Vitamin D2 or D3 can be used for oral supplementation (D2 being approximately 30% as effective as D3 in achieving desired serum levels), and both can often be found in over-the-counter formulations as high as 10,000-IU tablets. For the deficient patient, treatment regimens include 50,000-IU capsules of vitamin D2 (prescription strength) every week for 8 weeks, followed by 50,000 IU of vitamin D2 every 2 to 4 weeks for maintenance based on a repeat serum concentration at 8 weeks. Alternative regimens include daily intake of 1000 IU of vitamin D3 or 3000 IU of vitamin D2 for 8 weeks, followed by a repeat serum 25(OH)D3 level and adjustment of dosing accordingly. ¹¹

Conclusion

Numerous studies have identified vitamin D deficiency in the adolescent and adult athlete populations.^{1,5,6,11,16,17} This is especially a problem for athletes who have limited sun exposure because of geography and limited seasonal UVB exposure. It can also be a problem for athletes who use excessive sunscreen and patients with dark skin pigmentation. Current evidence suggests that the treatment of athletes who are vitamin D deficient may help to improve their athletic performance. The magnitude of this improvement has not been determined, and the specific benefits of supplementation for athletes who have insufficient levels have also not been determined. There is currently no level 1, randomized controlled trial that examines the ideal vitamin D levels for peak athletic performance. Additionally, there are no data to suggest that vitamin D supplementation (supraphysiologic) is a source of performance enhancement for sports activities. In fact, a recent report from the Institute of Medicine suggests daily intake of higher levels of vitamin D may be linked to other health problems such as kidney and tissue damage. ¹⁸ Further study is clearly necessary to identify the role of vitamin D in athletic performance.

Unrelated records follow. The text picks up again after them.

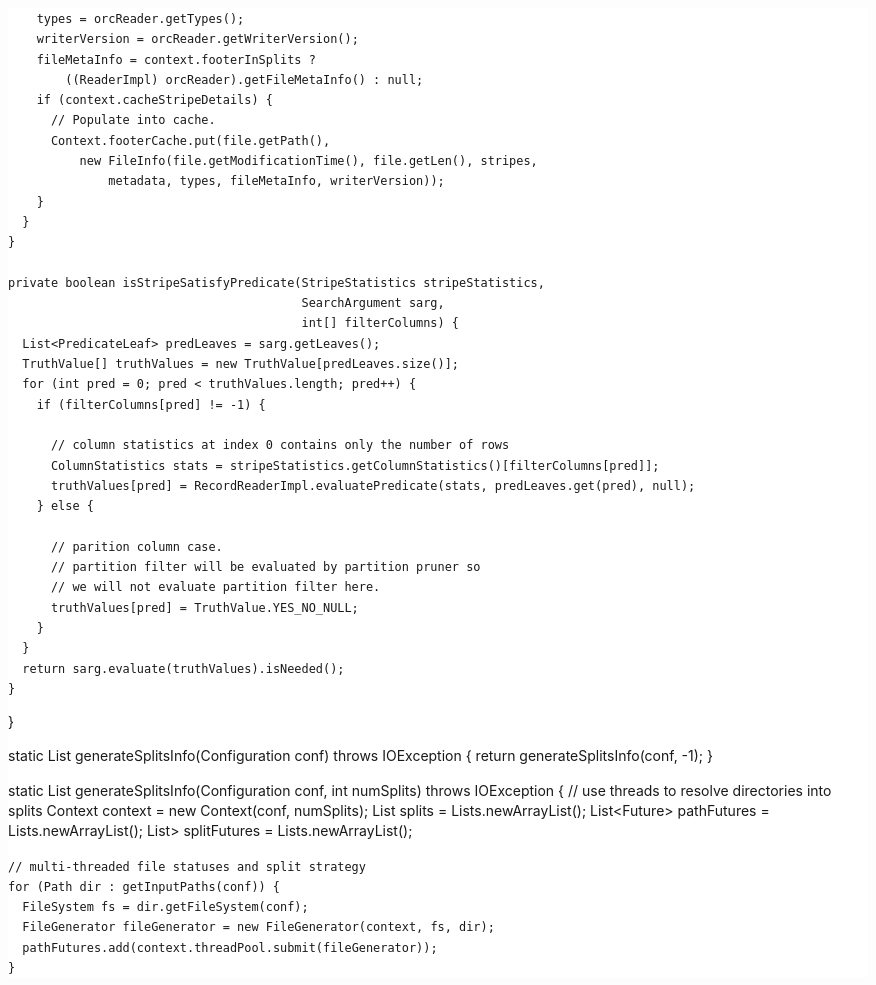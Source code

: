         types = orcReader.getTypes();
        writerVersion = orcReader.getWriterVersion();
        fileMetaInfo = context.footerInSplits ?
            ((ReaderImpl) orcReader).getFileMetaInfo() : null;
        if (context.cacheStripeDetails) {
          // Populate into cache.
          Context.footerCache.put(file.getPath(),
              new FileInfo(file.getModificationTime(), file.getLen(), stripes,
                  metadata, types, fileMetaInfo, writerVersion));
        }
      }
    }

    private boolean isStripeSatisfyPredicate(StripeStatistics stripeStatistics,
                                             SearchArgument sarg,
                                             int[] filterColumns) {
      List<PredicateLeaf> predLeaves = sarg.getLeaves();
      TruthValue[] truthValues = new TruthValue[predLeaves.size()];
      for (int pred = 0; pred < truthValues.length; pred++) {
        if (filterColumns[pred] != -1) {

          // column statistics at index 0 contains only the number of rows
          ColumnStatistics stats = stripeStatistics.getColumnStatistics()[filterColumns[pred]];
          truthValues[pred] = RecordReaderImpl.evaluatePredicate(stats, predLeaves.get(pred), null);
        } else {

          // parition column case.
          // partition filter will be evaluated by partition pruner so
          // we will not evaluate partition filter here.
          truthValues[pred] = TruthValue.YES_NO_NULL;
        }
      }
      return sarg.evaluate(truthValues).isNeeded();
    }
  }

  static List<OrcSplit> generateSplitsInfo(Configuration conf)
      throws IOException {
    return generateSplitsInfo(conf, -1);
  }

  static List<OrcSplit> generateSplitsInfo(Configuration conf, int numSplits)
      throws IOException {
    // use threads to resolve directories into splits
    Context context = new Context(conf, numSplits);
    List<OrcSplit> splits = Lists.newArrayList();
    List<Future<?>> pathFutures = Lists.newArrayList();
    List<Future<?>> splitFutures = Lists.newArrayList();

    // multi-threaded file statuses and split strategy
    for (Path dir : getInputPaths(conf)) {
      FileSystem fs = dir.getFileSystem(conf);
      FileGenerator fileGenerator = new FileGenerator(context, fs, dir);
      pathFutures.add(context.threadPool.submit(fileGenerator));
    }
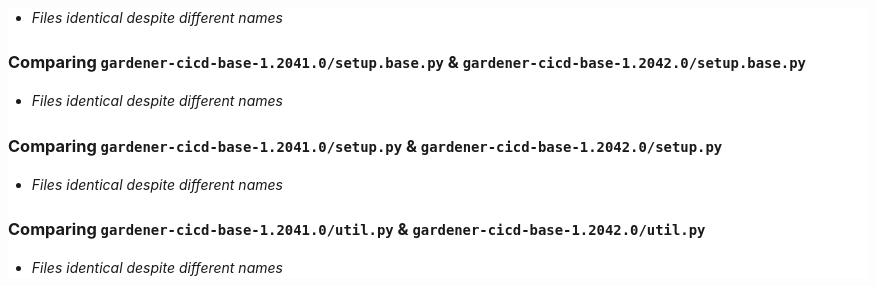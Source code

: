  * *Files identical despite different names*

### Comparing `gardener-cicd-base-1.2041.0/setup.base.py` & `gardener-cicd-base-1.2042.0/setup.base.py`

 * *Files identical despite different names*

### Comparing `gardener-cicd-base-1.2041.0/setup.py` & `gardener-cicd-base-1.2042.0/setup.py`

 * *Files identical despite different names*

### Comparing `gardener-cicd-base-1.2041.0/util.py` & `gardener-cicd-base-1.2042.0/util.py`

 * *Files identical despite different names*

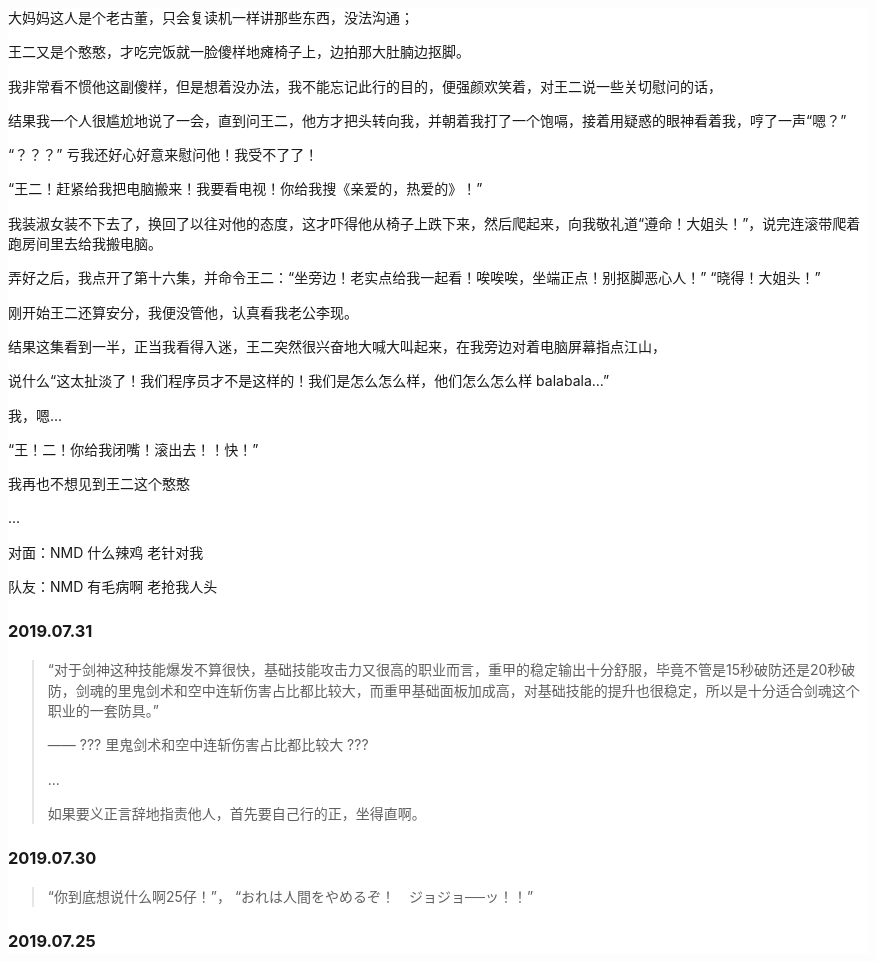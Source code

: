 大妈妈这人是个老古董，只会复读机一样讲那些东西，没法沟通；

王二又是个憨憨，才吃完饭就一脸傻样地瘫椅子上，边拍那大肚腩边抠脚。

我非常看不惯他这副傻样，但是想着没办法，我不能忘记此行的目的，便强颜欢笑着，对王二说一些关切慰问的话，

结果我一个人很尴尬地说了一会，直到问王二，他方才把头转向我，并朝着我打了一个饱嗝，接着用疑惑的眼神看着我，哼了一声“嗯？”

“？？？” 亏我还好心好意来慰问他！我受不了了！

“王二！赶紧给我把电脑搬来！我要看电视！你给我搜《亲爱的，热爱的》！”

我装淑女装不下去了，换回了以往对他的态度，这才吓得他从椅子上跌下来，然后爬起来，向我敬礼道“遵命！大姐头！”，说完连滚带爬着跑房间里去给我搬电脑。

弄好之后，我点开了第十六集，并命令王二：“坐旁边！老实点给我一起看！唉唉唉，坐端正点！别抠脚恶心人！” “晓得！大姐头！”

刚开始王二还算安分，我便没管他，认真看我老公李现。

结果这集看到一半，正当我看得入迷，王二突然很兴奋地大喊大叫起来，在我旁边对着电脑屏幕指点江山，

说什么“这太扯淡了！我们程序员才不是这样的！我们是怎么怎么样，他们怎么怎么样 balabala...”

我，嗯...

“王！二！你给我闭嘴！滚出去！！快！”

我再也不想见到王二这个憨憨

...

对面：NMD 什么辣鸡 老针对我

队友：NMD 有毛病啊 老抢我人头
</blockquote>


### 2019.07.31

<blockquote>

“对于剑神这种技能爆发不算很快，基础技能攻击力又很高的职业而言，重甲的稳定输出十分舒服，毕竟不管是15秒破防还是20秒破防，剑魂的里鬼剑术和空中连斩伤害占比都比较大，而重甲基础面板加成高，对基础技能的提升也很稳定，所以是十分适合剑魂这个职业的一套防具。”

—— ??? 里鬼剑术和空中连斩伤害占比都比较大 ???

...

如果要义正言辞地指责他人，首先要自己行的正，坐得直啊。
</blockquote>


### 2019.07.30

<blockquote>

“你到底想说什么啊25仔！”，    “おれは人間をやめるぞ！　ジョジョ──ッ！！”
</blockquote>


### 2019.07.25

<blockquote>
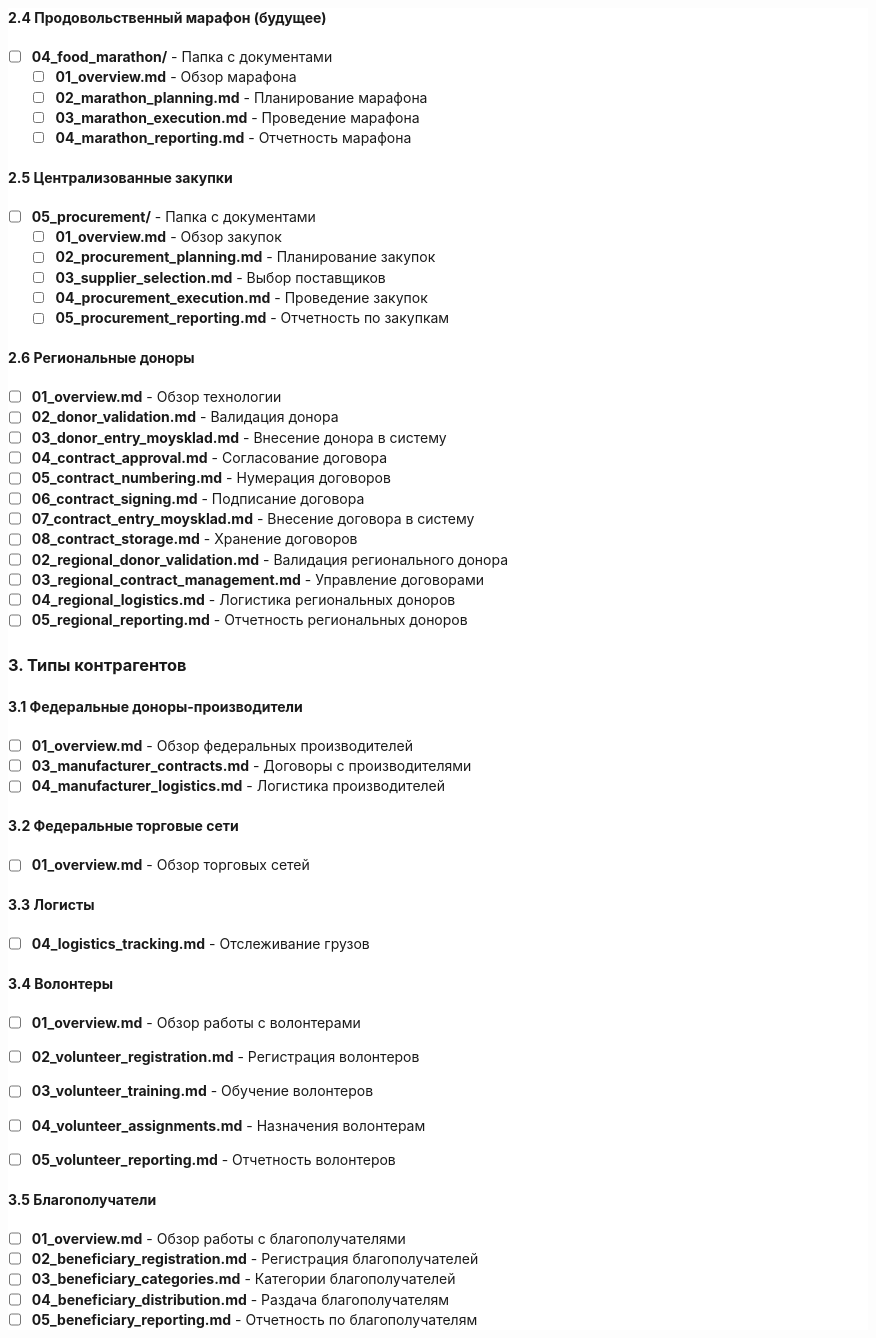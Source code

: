 #### 2.4 Продовольственный марафон (будущее)
- [ ] **04_food_marathon/** - Папка с документами
  - [ ] **01_overview.md** - Обзор марафона
  - [ ] **02_marathon_planning.md** - Планирование марафона
  - [ ] **03_marathon_execution.md** - Проведение марафона
  - [ ] **04_marathon_reporting.md** - Отчетность марафона

#### 2.5 Централизованные закупки
- [ ] **05_procurement/** - Папка с документами
  - [ ] **01_overview.md** - Обзор закупок
  - [ ] **02_procurement_planning.md** - Планирование закупок
  - [ ] **03_supplier_selection.md** - Выбор поставщиков
  - [ ] **04_procurement_execution.md** - Проведение закупок
  - [ ] **05_procurement_reporting.md** - Отчетность по закупкам

#### 2.6 Региональные доноры
  - [ ] **01_overview.md** - Обзор технологии
  - [ ] **02_donor_validation.md** - Валидация донора
  - [ ] **03_donor_entry_moysklad.md** - Внесение донора в систему
  - [ ] **04_contract_approval.md** - Согласование договора
  - [ ] **05_contract_numbering.md** - Нумерация договоров
  - [ ] **06_contract_signing.md** - Подписание договора
  - [ ] **07_contract_entry_moysklad.md** - Внесение договора в систему
  - [ ] **08_contract_storage.md** - Хранение договоров
  - [ ] **02_regional_donor_validation.md** - Валидация регионального донора
  - [ ] **03_regional_contract_management.md** - Управление договорами
  - [ ] **04_regional_logistics.md** - Логистика региональных доноров
  - [ ] **05_regional_reporting.md** - Отчетность региональных доноров

### 3. Типы контрагентов

#### 3.1 Федеральные доноры-производители
  - [ ] **01_overview.md** - Обзор федеральных производителей
  - [ ] **03_manufacturer_contracts.md** - Договоры с производителями
  - [ ] **04_manufacturer_logistics.md** - Логистика производителей

#### 3.2 Федеральные торговые сети
  - [ ] **01_overview.md** - Обзор торговых сетей

#### 3.3 Логисты
  - [ ] **04_logistics_tracking.md** - Отслеживание грузов

#### 3.4 Волонтеры
  - [ ] **01_overview.md** - Обзор работы с волонтерами
  - [ ] **02_volunteer_registration.md** - Регистрация волонтеров

  - [ ] **03_volunteer_training.md** - Обучение волонтеров
  - [ ] **04_volunteer_assignments.md** - Назначения волонтерам
  - [ ] **05_volunteer_reporting.md** - Отчетность волонтеров

#### 3.5 Благополучатели
  - [ ] **01_overview.md** - Обзор работы с благополучателями
  - [ ] **02_beneficiary_registration.md** - Регистрация благополучателей
  - [ ] **03_beneficiary_categories.md** - Категории благополучателей
  - [ ] **04_beneficiary_distribution.md** - Раздача благополучателям
  - [ ] **05_beneficiary_reporting.md** - Отчетность по благополучателям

Despite the lack of level 1 evidence, the sports medicine physician should be aware of the effects of vitamin D deficiency on athletic performance and overall musculoskeletal health, including such potential problems as stress fractures and muscular injuries. Based on the current evidence, we recommend assessing total serum 25(OH)D3 levels in high-risk athletes and treating those who show deficient or insufficient levels.